Because evaluation of real-time system performance at the design stage is a difficult and somewhat hazardous task (often, the real-time performances are known, with a significant margin of error, only when the system starts to run with the hardware components), we believe a design method must postpone the process structuring, making it evolutionary. Thus, the decomposition into processes will be flexible and adaptable; a new process may be added and mapped on another CPU in order to improve performance.
The method developed here applies this principle. This is made possible by an object-oriented design (OOD) and the unification of concepts achieved by the concurrent model of Eiffel//.
Before we go further, we give lexical definitions. The term module of classical approaches is covered by the term CLASS. A class is the definition and implementation of one abstract data type; it is a static concept. An object is an instance of a class; it is a dynamic concept. There is another sort of object, those of the concerte problem space being modeled. In this case we will say concrete object. A process class is a class that inherits from the class PROCESS. A process, a process object, a task, and an asynchronous object (an actor) are all synonymous terms designating the instance of a process class. We will use process.

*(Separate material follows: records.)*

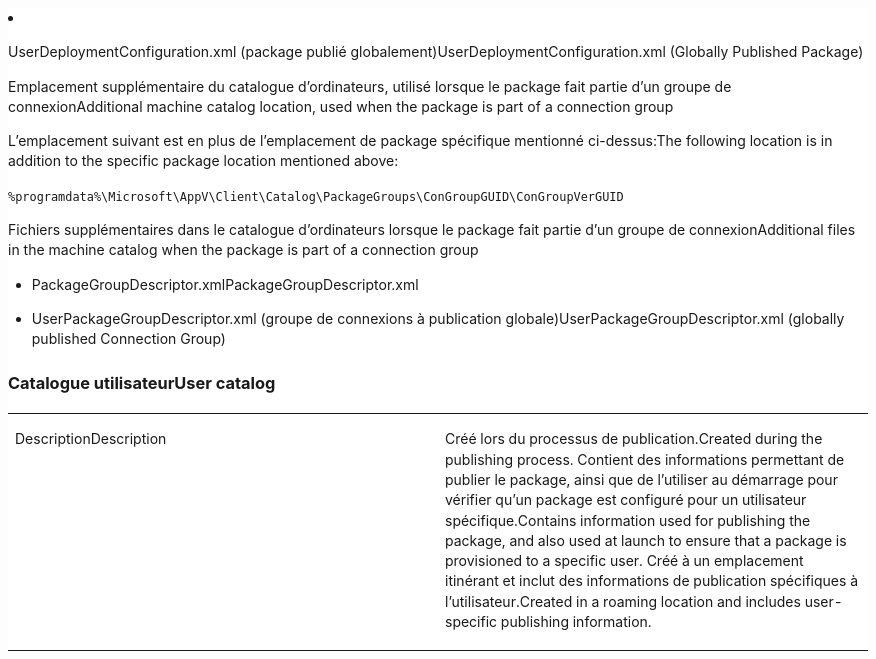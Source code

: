 <li><p><span data-ttu-id="4cb4b-241">UserDeploymentConfiguration.xml (package publié globalement)</span><span class="sxs-lookup"><span data-stu-id="4cb4b-241">UserDeploymentConfiguration.xml (Globally Published Package)</span></span></p></li>
</ul></td>
</tr>
<tr class="even">
<td align="left"><p><span data-ttu-id="4cb4b-242">Emplacement supplémentaire du catalogue d’ordinateurs, utilisé lorsque le package fait partie d’un groupe de connexion</span><span class="sxs-lookup"><span data-stu-id="4cb4b-242">Additional machine catalog location, used when the package is part of a connection group</span></span></p></td>
<td align="left"><p><span data-ttu-id="4cb4b-243">L’emplacement suivant est en plus de l’emplacement de package spécifique mentionné ci-dessus:</span><span class="sxs-lookup"><span data-stu-id="4cb4b-243">The following location is in addition to the specific package location mentioned above:</span></span></p>
<p><code>%programdata%\Microsoft\AppV\Client\Catalog\PackageGroups\ConGroupGUID\ConGroupVerGUID</code></p></td>
</tr>
<tr class="odd">
<td align="left"><p><span data-ttu-id="4cb4b-244">Fichiers supplémentaires dans le catalogue d’ordinateurs lorsque le package fait partie d’un groupe de connexion</span><span class="sxs-lookup"><span data-stu-id="4cb4b-244">Additional files in the machine catalog when the package is part of a connection group</span></span></p></td>
<td align="left"><ul>
<li><p><span data-ttu-id="4cb4b-245">PackageGroupDescriptor.xml</span><span class="sxs-lookup"><span data-stu-id="4cb4b-245">PackageGroupDescriptor.xml</span></span></p></li>
<li><p><span data-ttu-id="4cb4b-246">UserPackageGroupDescriptor.xml (groupe de connexions à publication globale)</span><span class="sxs-lookup"><span data-stu-id="4cb4b-246">UserPackageGroupDescriptor.xml (globally published Connection Group)</span></span></p></li>
</ul></td>
</tr>
</tbody>
</table>

 

### <span data-ttu-id="4cb4b-247">Catalogue utilisateur</span><span class="sxs-lookup"><span data-stu-id="4cb4b-247">User catalog</span></span>

<table>
<colgroup>
<col width="50%" />
<col width="50%" />
</colgroup>
<tbody>
<tr class="odd">
<td align="left"><p><span data-ttu-id="4cb4b-248">Description</span><span class="sxs-lookup"><span data-stu-id="4cb4b-248">Description</span></span></p></td>
<td align="left"><p><span data-ttu-id="4cb4b-249">Créé lors du processus de publication.</span><span class="sxs-lookup"><span data-stu-id="4cb4b-249">Created during the publishing process.</span></span> <span data-ttu-id="4cb4b-250">Contient des informations permettant de publier le package, ainsi que de l’utiliser au démarrage pour vérifier qu’un package est configuré pour un utilisateur spécifique.</span><span class="sxs-lookup"><span data-stu-id="4cb4b-250">Contains information used for publishing the package, and also used at launch to ensure that a package is provisioned to a specific user.</span></span> <span data-ttu-id="4cb4b-251">Créé à un emplacement itinérant et inclut des informations de publication spécifiques à l’utilisateur.</span><span class="sxs-lookup"><span data-stu-id="4cb4b-251">Created in a roaming location and includes user-specific publishing information.</span></span></p>
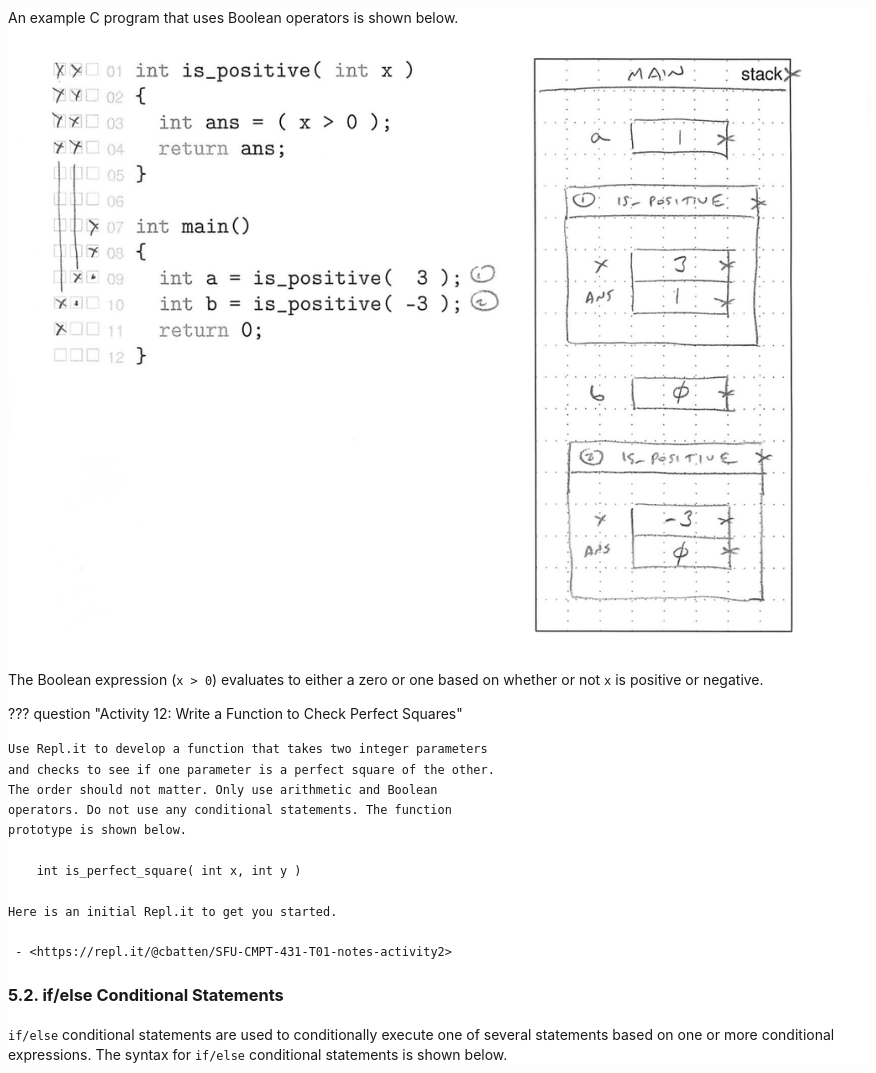 An example C program that uses Boolean operators is shown below.

 ![](img/T01-boolean-operators.png)

The Boolean expression (`x > 0`) evaluates to either a zero or one based
on whether or not `x` is positive or negative.

??? question "Activity 12: Write a Function to Check Perfect Squares"

    Use Repl.it to develop a function that takes two integer parameters
    and checks to see if one parameter is a perfect square of the other.
    The order should not matter. Only use arithmetic and Boolean
    operators. Do not use any conditional statements. The function
    prototype is shown below.

        int is_perfect_square( int x, int y )

    Here is an initial Repl.it to get you started.

     - <https://repl.it/@cbatten/SFU-CMPT-431-T01-notes-activity2>

### 5.2. if/else Conditional Statements

`if/else` conditional statements are used to conditionally execute one of
several statements based on one or more conditional expressions. The
syntax for `if/else` conditional statements is shown below.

Step 1: Design and implementation of the sequential system
This first step is classical OOD, usually constituted of three phases:
1. Object identification: The fundamental decomposition criterion is the classical search for objects of the concrete reality being modeled.
2. Interface and topology: This step leads to the interface definition of each class, and to the dependencies among them.

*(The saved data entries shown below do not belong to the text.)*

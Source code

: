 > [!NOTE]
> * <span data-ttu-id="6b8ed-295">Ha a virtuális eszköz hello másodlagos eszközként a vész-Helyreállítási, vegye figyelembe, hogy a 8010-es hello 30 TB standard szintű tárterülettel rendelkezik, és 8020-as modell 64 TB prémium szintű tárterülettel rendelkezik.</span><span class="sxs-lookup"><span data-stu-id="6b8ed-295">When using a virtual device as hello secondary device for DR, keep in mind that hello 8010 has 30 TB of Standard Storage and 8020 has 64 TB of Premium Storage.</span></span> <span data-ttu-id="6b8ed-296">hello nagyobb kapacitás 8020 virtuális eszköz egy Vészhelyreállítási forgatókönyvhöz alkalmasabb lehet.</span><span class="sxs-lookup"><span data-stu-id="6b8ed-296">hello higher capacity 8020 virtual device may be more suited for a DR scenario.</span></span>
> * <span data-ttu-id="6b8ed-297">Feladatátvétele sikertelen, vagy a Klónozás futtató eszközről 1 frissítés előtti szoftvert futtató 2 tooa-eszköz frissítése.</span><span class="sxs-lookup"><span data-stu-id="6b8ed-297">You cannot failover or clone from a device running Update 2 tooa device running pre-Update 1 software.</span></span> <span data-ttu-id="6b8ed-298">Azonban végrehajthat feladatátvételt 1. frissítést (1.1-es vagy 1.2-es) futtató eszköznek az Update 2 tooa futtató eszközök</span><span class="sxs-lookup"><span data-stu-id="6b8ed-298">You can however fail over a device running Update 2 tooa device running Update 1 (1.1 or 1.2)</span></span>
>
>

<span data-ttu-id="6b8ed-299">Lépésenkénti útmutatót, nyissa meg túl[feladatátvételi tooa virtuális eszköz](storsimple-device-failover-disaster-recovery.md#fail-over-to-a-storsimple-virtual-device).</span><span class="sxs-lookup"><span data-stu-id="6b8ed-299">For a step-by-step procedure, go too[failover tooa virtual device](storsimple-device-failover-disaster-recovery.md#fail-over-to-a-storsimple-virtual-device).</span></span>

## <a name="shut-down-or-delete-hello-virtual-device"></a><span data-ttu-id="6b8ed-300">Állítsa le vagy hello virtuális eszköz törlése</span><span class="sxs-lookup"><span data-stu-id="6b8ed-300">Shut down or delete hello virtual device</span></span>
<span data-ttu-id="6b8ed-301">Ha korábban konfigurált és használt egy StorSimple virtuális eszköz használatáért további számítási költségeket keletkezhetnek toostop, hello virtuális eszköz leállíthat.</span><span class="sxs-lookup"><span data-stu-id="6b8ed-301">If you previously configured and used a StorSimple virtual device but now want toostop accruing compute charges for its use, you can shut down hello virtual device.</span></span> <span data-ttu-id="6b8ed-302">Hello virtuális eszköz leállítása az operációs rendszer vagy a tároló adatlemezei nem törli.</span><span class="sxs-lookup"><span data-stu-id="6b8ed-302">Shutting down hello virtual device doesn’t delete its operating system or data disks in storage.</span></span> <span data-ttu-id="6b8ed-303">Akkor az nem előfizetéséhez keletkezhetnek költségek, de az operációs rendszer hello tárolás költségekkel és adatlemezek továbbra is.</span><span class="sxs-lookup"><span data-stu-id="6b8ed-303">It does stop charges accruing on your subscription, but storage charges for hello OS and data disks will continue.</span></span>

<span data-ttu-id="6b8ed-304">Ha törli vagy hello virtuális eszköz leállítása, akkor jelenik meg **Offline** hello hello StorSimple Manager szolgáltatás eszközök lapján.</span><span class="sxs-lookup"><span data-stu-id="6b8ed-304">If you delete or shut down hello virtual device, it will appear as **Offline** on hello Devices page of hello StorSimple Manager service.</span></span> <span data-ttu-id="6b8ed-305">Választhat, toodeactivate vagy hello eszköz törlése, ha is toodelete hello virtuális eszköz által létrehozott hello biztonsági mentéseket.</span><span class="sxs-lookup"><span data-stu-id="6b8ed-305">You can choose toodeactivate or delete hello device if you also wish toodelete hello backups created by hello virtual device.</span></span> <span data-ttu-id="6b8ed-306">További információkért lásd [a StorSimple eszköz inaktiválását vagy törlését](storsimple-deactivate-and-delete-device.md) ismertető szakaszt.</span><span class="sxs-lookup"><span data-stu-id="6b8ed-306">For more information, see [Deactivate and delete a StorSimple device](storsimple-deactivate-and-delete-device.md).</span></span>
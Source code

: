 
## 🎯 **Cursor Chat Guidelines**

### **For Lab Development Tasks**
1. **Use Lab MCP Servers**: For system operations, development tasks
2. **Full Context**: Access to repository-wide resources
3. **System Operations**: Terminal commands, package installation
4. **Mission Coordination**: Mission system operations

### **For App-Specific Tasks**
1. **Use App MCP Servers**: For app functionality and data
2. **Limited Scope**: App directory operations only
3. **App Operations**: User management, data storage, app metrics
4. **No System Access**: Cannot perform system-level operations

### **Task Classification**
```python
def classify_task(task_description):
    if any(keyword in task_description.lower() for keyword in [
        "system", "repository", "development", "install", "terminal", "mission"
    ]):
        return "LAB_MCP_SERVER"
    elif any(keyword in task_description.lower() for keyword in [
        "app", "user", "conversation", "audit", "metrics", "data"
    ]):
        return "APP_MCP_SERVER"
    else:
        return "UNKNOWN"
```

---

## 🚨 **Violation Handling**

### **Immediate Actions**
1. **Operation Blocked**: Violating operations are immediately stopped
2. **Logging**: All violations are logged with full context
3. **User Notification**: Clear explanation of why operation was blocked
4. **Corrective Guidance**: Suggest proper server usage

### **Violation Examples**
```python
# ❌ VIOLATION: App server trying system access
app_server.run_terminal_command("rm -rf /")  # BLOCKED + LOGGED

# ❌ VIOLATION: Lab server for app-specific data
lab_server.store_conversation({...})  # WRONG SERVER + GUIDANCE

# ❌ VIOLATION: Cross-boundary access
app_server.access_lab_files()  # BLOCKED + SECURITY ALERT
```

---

3. Sequential implementation: An implementation of each class is defined. Following this step, tests may be performed to ensure the correctness of the sequential algorithms and implementations. For further discussions on sequential OOD, see [2, 3, 14, 20].
Step 2: Process identification
The processes are a subset of the classes. Because OOD-structuring gives a finer grain of decomposition than structured design or information-hiding methods (every type is a module, and every module is a type), there is no need for restructuring. This step is defined by two successive phases.
1. Initial activities. Classes defined in step 1 are sequential abstractions; their instances are passive objects with exported commands and queries to use and activate them. In a concurrent system, when it comes to consider processes, there are points at which the activity starts. Our method uses these sources of initial activity to structure a system into processes. The initial processes are the objects at which an activity takes place. There are two main cases: (1) control objects that continuously ensure their function of control, (2) event dependent objects that need to be activated at dedicated speed or asynchronously; this encompasses all the periodic or asynchronous I/O.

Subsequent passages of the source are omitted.